■ **WHAT IS EXPECTED**:
From the line that includes "at San Diego" to the last line of the records, inclusive, repeat each line exactly.

■ **Rendered images with source text**:
[Start of Attachment]

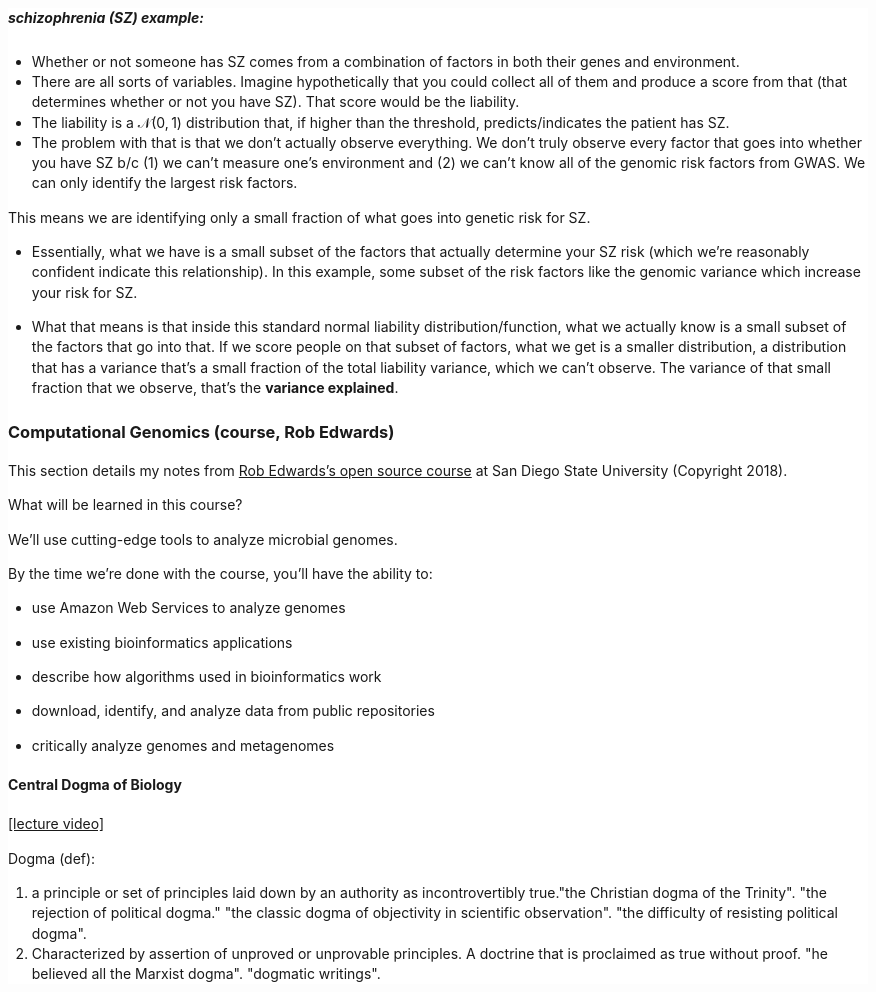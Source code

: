 ##### schizophrenia (SZ) example:
-   Whether or not someone has SZ comes from a combination of factors in both their genes and environment.
-   There are all sorts of variables. Imagine hypothetically that you could collect all of them and produce a score from that (that determines whether or not you have SZ). That score would be the liability.
-   The liability is a $\mathcal{N}(0,1)$ distribution that, if higher than the threshold, predicts/indicates the patient has SZ.
-   The problem with that is that we don’t actually observe everything. We don’t truly observe every factor that goes into whether you have SZ b/c (1) we can’t measure one’s environment and (2) we can’t know all of the genomic risk factors from GWAS. We can only identify the largest risk factors.

This means we are identifying only a small fraction of what goes into genetic risk for SZ.

-   Essentially, what we have is a small subset of the factors that actually determine your SZ risk (which we’re reasonably confident indicate this relationship). In this example, some subset of the risk factors like the genomic variance which increase your risk for SZ.

-   What that means is that inside this standard normal liability distribution/function, what we actually know is a small subset of the factors that go into that. If we score people on that subset of factors, what we get is a smaller distribution, a distribution that has a variance that’s a small fraction of the total liability variance, which we can’t observe. The variance of that small fraction that we observe, that’s the **variance explained**.


### Computational Genomics (course, Rob Edwards)

This section details my notes from [Rob Edwards’s open source
course](https://www.youtube.com/watch?v=WuoHFKm4vXo&list=PLpPXw4zFa0uLMHwSZ7DMeLGjIUgo1IBbn&index=1)
at San Diego State University (Copyright 2018).

What will be learned in this course?

We’ll use cutting-edge tools to analyze microbial genomes.

By the time we’re done with the course, you’ll have the ability to:

-   use Amazon Web Services to analyze genomes

-   use existing bioinformatics applications

-   describe how algorithms used in bioinformatics work

-   download, identify, and analyze data from public repositories

-   critically analyze genomes and metagenomes

#### Central Dogma of Biology

[[lecture video]](https://www.youtube.com/watch?v=FRlNkKhbMAY&list=PLpPXw4zFa0uLMHwSZ7DMeLGjIUgo1IBbn&index=7)

Dogma (def):

1.  a principle or set of principles laid down by an authority as incontrovertibly true."the Christian dogma of the Trinity". "the rejection of political dogma." "the classic dogma of objectivity in scientific observation". "the difficulty of resisting political dogma".
2.  Characterized by assertion of unproved or unprovable principles. A doctrine that is proclaimed as true without proof. "he believed all the Marxist dogma". "dogmatic writings".


[1]: https://en.wikipedia.org/wiki/Artificial_neural_network
[2]: https://www.cancer.gov/publications/dictionaries/genetics-dictionary/def/recurrence-risk 
[3]: https://ghr.nlm.nih.gov/primer/hgp/genome
[4]: https://www.merriam-webster.com/medical/allosome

[End of Attachment]

■ **SOLUTION TO THIS TASK**:
at San Diego State University (Copyright 2018).

What will be learned in this course?

We’ll use cutting-edge tools to analyze microbial genomes.

By the time we’re done with the course, you’ll have the ability to:

-   use Amazon Web Services to analyze genomes

-   use existing bioinformatics applications

-   describe how algorithms used in bioinformatics work

-   download, identify, and analyze data from public repositories

-   critically analyze genomes and metagenomes

#### Central Dogma of Biology

[[lecture video]](https://www.youtube.com/watch?v=FRlNkKhbMAY&list=PLpPXw4zFa0uLMHwSZ7DMeLGjIUgo1IBbn&index=7)

Dogma (def):

1.  a principle or set of principles laid down by an authority as incontrovertibly true."the Christian dogma of the Trinity". "the rejection of political dogma." "the classic dogma of objectivity in scientific observation". "the difficulty of resisting political dogma".
2.  Characterized by assertion of unproved or unprovable principles. A doctrine that is proclaimed as true without proof. "he believed all the Marxist dogma". "dogmatic writings".


[1]: https://en.wikipedia.org/wiki/Artificial_neural_network
[2]: https://www.cancer.gov/publications/dictionaries/genetics-dictionary/def/recurrence-risk 
[3]: https://ghr.nlm.nih.gov/primer/hgp/genome
[4]: https://www.merriam-webster.com/medical/allosome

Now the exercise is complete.